We applied your fix, changed the security policy to have UsernameToken inside a SignedSupportingTokens assertion and everything seems to function properly. However, I looked through the SecurityPolicy specification found at http://docs.oasis-open.org/ws-sx/ws-securitypolicy/v1.2/ws-securitypolicy.html and I am not sure that this is the correct fix. For SupportingTokens assertions the specification says that a signature is required unless used with a TransportBinding, in which case no signature is required. However, no such claim is made of SignedSupportingTokens. This leads me to believe that a signature is still required for SignedSupportingTokens when used with a TransportBinding.

Additionally, what about the use case where one wants a TransportBinding to enforce encryption, signing, etc at the transport layer, but also wants additional security on top of that? From my understanding, one would accomplish this by having a SignedSupportingTokens assertion on top of a TransportBinding. However, with the fix for this issue, Rampart does not support the additional signing and encryption. We are also concerned that clients will misinterpret our policy if we use SignedSupportingTokens and will send a signature for the UsernameToken.

I have attached a proposed patch that I feel is slightly better than the one that was committed for this issue, although my fix is still not entirely correct. The first part of the patch allows rampart_context_is_include_username_token() to fist check in any SignedSupportingTokens assertion for the UsernameToken, as it did before. However, if the binding type is transport, it will also move on to check in any SupportingTokens for the UsernameToken. I feel this part of the patch is correct and fairly complete (someone will want to verify this).

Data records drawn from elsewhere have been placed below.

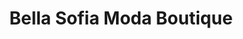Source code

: ---
title: "Bella Sofia Moda Boutique"
url: /pittsburgh/bella-sofia-moda-boutique/
shop: Kleidung
---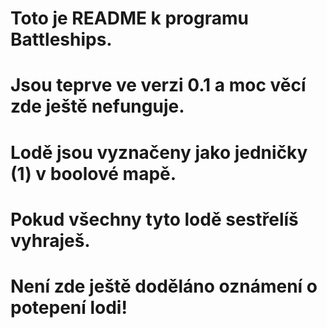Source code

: # Toto je README k programu Battleships.

# Jsou teprve ve verzi 0.1 a moc věcí zde ještě nefunguje.
# Lodě jsou vyznačeny jako jedničky (1) v boolové mapě.
# Pokud všechny tyto lodě sestřelíš vyhraješ.
# Není zde ještě doděláno oznámení o potepení lodi!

The second part of the patch alters rampart_context_get_nodes_to_sign() to *not* look for a signature on several token types (username, timestamp, etc) if the binding type is transport. This is not correct. The patch should look for a signature unless (binding_type == transport) and (username token came from non-signed supporting tokens). However, I did not know how to correctly check for the second condition. Someone will need to come up with a way to do this.

My above comments are made according to our current understanding of the SecurityPolicy specification. If I am in error, please let me know in what way and provide some supporting evidence.

Thank you for your time and efforts.
Russell

> When SignSupportingToken (UserNameToken) is used with transport binding, server expects a signature. 
> -----------------------------------------------------------------------------------------------------
>
>                 Key: RAMPARTC-137
>                 URL: https://issues.apache.org/jira/browse/RAMPARTC-137
>             Project: Rampart/C
>          Issue Type: Bug
>          Components: Rampart-core
>    Affects Versions: Current
>            Reporter: S.Uthaiyashankar
>            Assignee: S.Uthaiyashankar
>             Fix For: Next Version
>
>
> If it is transport binding, UserNameToken should be signed by underlying transport binding. Server should not expect a signature for user name token.